[What is being asked] Please copy out each line of the entries in which "framework" appears.

[Dataset excerpts]
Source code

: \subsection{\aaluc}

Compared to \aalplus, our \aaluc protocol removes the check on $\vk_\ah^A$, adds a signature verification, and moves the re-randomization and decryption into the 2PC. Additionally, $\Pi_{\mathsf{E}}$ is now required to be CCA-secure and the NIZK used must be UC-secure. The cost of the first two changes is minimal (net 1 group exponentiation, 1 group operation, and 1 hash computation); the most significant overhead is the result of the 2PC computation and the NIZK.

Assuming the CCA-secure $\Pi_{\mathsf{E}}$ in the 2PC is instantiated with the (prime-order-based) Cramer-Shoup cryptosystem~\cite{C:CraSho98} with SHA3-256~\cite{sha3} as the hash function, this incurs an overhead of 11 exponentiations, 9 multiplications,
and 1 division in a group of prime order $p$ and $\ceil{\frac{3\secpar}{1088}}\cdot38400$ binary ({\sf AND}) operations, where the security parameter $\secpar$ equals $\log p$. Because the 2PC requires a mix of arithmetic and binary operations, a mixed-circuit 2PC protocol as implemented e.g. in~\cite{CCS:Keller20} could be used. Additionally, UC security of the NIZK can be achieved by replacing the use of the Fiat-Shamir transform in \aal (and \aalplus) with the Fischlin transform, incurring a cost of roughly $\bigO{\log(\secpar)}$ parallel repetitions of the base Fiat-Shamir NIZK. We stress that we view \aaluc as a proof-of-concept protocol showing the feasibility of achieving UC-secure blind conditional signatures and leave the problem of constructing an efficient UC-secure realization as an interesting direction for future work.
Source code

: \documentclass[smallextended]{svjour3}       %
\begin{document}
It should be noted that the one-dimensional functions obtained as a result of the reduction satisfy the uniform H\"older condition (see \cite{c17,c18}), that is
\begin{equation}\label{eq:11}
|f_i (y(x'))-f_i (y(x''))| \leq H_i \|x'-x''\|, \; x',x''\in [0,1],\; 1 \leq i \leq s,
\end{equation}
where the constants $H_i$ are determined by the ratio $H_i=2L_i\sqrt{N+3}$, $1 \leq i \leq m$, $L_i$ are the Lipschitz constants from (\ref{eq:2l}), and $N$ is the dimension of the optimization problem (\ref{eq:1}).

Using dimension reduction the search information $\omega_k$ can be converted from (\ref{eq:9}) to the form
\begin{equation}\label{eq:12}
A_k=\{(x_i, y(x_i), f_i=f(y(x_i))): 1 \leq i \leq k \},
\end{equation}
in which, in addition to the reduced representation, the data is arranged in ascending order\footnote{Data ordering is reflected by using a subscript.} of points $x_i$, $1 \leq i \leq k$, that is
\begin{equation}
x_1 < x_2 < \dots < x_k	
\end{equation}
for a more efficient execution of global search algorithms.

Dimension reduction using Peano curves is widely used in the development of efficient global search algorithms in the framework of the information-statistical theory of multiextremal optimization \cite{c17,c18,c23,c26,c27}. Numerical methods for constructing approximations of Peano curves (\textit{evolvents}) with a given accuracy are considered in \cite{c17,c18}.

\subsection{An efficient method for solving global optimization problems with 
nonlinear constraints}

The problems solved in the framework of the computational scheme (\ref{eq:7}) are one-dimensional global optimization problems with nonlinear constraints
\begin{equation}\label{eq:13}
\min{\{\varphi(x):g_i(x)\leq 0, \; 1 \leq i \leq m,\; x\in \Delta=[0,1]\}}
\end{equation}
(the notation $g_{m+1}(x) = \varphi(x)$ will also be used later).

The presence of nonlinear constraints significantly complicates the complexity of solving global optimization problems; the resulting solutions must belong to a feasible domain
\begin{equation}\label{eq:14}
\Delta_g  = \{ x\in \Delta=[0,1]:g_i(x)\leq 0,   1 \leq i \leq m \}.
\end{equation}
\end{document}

[Result of the exercise]
Dimension reduction using Peano curves is widely used in the development of efficient global search algorithms in the framework of the information-statistical theory of multiextremal optimization \cite{c17,c18,c23,c26,c27}. Numerical methods for constructing approximations of Peano curves (\textit{evolvents}) with a given accuracy are considered in \cite{c17,c18}.
The problems solved in the framework of the computational scheme (\ref{eq:7}) are one-dimensional global optimization problems with nonlinear constraints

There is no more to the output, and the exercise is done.